- **Task directions**
Could you repeat the records shown below exactly as written?

-- -- --

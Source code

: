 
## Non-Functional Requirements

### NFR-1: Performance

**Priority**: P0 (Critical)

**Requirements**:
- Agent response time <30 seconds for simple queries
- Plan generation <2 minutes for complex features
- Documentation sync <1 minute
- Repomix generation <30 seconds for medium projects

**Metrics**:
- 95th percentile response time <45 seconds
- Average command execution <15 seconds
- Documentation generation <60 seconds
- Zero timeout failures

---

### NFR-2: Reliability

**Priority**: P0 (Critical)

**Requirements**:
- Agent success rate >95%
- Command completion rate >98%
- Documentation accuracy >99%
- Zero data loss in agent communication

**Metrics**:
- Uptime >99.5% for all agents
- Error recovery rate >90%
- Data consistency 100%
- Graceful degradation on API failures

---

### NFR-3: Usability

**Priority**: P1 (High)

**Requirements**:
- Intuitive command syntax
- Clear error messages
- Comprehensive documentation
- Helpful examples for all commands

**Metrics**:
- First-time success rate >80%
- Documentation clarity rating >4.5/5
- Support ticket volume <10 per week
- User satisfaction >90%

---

-- -- --

- **Your response**
Source code

: 
## Non-Functional Requirements

### NFR-1: Performance

**Priority**: P0 (Critical)

**Requirements**:
- Agent response time <30 seconds for simple queries
- Plan generation <2 minutes for complex features
- Documentation sync <1 minute
- Repomix generation <30 seconds for medium projects

**Metrics**:
- 95th percentile response time <45 seconds
- Average command execution <15 seconds
- Documentation generation <60 seconds
- Zero timeout failures

---

### NFR-2: Reliability

**Priority**: P0 (Critical)

**Requirements**:
- Agent success rate >95%
- Command completion rate >98%
- Documentation accuracy >99%
- Zero data loss in agent communication

**Metrics**:
- Uptime >99.5% for all agents
- Error recovery rate >90%
- Data consistency 100%
- Graceful degradation on API failures

---

### NFR-3: Usability

**Priority**: P1 (High)

**Requirements**:
- Intuitive command syntax
- Clear error messages
- Comprehensive documentation
- Helpful examples for all commands

**Metrics**:
- First-time success rate >80%
- Documentation clarity rating >4.5/5
- Support ticket volume <10 per week
- User satisfaction >90%

---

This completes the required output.